A good look at starving teachers in the Garden State:

Cops and teachers who, a generation ago, were underpaid and overworked are now enjoying compensation and working conditions that are the envy of the private sector. Experienced patrolmen in North Jersey routinely make $100,000 or more, and public-school teachers can top out at more than $90,000 and typically pay nothing for health insurance throughout their careers.

Their unions achieved their status through hard work, savvy use of public relations, lots of cash pumped into legislative and gubernatorial campaigns and a dose of good old-fashioned union solidarity. The two labor groups now wield the clout to drive law-enforcement and education policy — and, in part, determine tax rates — throughout North Jersey.

The political influence of New Jersey’s nearly 500,000 government workers is partly a result of their sheer numbers. Census records show that public employees constitute just over 10 percent of workers in the four counties of northeast New Jersey.

But a Record poll, conducted last month, found that those numbers understated their potential voting strength. Thirty-eight percent of randomly chosen respondents said they live in a household where significant income is derived from public employment.

Government workers are more likely to vote than private-sector workers, according to the poll, by a margin of 66 percent to 48 percent. And their views differ significantly from the general population on issues such as privatization of government services and merit pay.

The NJEA (New Jersey Education Association) has been called the most powerful union in the state, and it’s not difficult to see why. The union, which represents teachers and school support staff in all but five New Jersey districts, says that 93 percent of its nearly 200,000 members cast ballots in the 2004 election, compared with 73 percent of New Jersey’s registered voters in general. More than 1,100 teachers answered their union’s call and volunteered at least three hours to a legislative campaign between the Saturday before the election and Election Day 2005.

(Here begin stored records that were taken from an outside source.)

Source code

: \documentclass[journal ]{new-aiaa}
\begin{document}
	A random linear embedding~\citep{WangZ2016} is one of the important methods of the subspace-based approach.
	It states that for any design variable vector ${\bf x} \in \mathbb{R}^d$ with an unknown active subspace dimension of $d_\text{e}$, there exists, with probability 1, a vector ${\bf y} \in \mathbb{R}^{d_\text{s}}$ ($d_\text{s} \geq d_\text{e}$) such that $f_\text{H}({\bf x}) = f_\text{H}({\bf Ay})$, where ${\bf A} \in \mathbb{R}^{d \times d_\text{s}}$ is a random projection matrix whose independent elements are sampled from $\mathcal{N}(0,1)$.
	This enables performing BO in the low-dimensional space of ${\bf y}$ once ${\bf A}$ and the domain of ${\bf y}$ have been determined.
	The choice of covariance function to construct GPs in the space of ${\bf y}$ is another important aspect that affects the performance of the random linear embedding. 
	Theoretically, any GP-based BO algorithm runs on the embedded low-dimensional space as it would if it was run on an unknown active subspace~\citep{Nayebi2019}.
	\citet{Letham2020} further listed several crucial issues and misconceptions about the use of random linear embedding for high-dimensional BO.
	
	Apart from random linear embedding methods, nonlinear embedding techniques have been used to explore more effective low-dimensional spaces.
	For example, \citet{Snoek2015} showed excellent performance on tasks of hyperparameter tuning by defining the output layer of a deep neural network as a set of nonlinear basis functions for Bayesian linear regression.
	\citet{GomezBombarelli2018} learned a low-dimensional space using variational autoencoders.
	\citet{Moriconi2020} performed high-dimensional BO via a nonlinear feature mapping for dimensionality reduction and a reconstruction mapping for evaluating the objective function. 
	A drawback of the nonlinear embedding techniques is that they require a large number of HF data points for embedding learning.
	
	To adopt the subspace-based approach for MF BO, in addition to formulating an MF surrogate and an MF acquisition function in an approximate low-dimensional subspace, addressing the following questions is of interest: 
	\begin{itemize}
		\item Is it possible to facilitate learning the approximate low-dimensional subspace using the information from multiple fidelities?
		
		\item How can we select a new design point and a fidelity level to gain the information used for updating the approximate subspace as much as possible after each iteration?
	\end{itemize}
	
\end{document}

"The teachers union makes the Teamsters look like pussycats," said Alan R. Geisenheimer, one-time president of the Bergen County School Boards Legislative Committee. "The question I would ask, is there any legislation the NJEA has asked for that they haven’t gotten? I don’t know of any."

NJEA leaders agree they have uncommon access to the corridors of power. Unlike some other public employee unions, whose members are concentrated around Trenton, where they work, "every community has teachers in it," said Joseph R. Marbach, chairman of the Seton Hall political science department. "They can be the difference in any local election. They could change what party controls the Legislature."

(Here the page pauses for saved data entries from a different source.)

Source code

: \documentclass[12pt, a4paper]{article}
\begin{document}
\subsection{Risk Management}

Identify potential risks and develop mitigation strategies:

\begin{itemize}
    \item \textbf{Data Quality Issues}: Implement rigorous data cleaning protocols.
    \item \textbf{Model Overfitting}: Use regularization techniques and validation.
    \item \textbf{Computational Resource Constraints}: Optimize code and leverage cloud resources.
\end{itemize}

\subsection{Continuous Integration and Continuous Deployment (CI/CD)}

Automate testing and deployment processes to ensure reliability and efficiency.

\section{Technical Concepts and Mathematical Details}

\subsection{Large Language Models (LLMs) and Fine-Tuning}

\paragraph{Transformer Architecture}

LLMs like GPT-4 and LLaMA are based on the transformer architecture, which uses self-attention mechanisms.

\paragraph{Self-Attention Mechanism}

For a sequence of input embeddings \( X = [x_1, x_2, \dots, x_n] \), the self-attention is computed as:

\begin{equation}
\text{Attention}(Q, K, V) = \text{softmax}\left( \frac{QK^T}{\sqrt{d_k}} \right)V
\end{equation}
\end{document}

NJEA executive director Robert Bonazzi said the union’s sway is based on its integrity.

"We can be trusted," Bonazzi said. "We have interests and we pursue them in the most ethical way we possibly can, so people in the Legislature feel good about the NJEA."

No doubt the union supports many worthwhile programs: smaller class sizes, family involvement in education and courses to upgrade the skills of its members.

But it also doesn’t hurt that the NJEA is among the top political action committees contributing to legislative and gubernatorial races — $1.5 million over the past three years, according to state records. The state PBA kicked in $218,495 over the same period.

"To some of my colleagues in the Senate, the teachers union is tangible and the general pub- lic is not," said Sen. Gerald Cardinale, R-Demarest. "The teachers union is a monolithic force; the public is not."

As our litigation makes its way through the courts, this will be, as it always has been, one of our single biggest obstacles.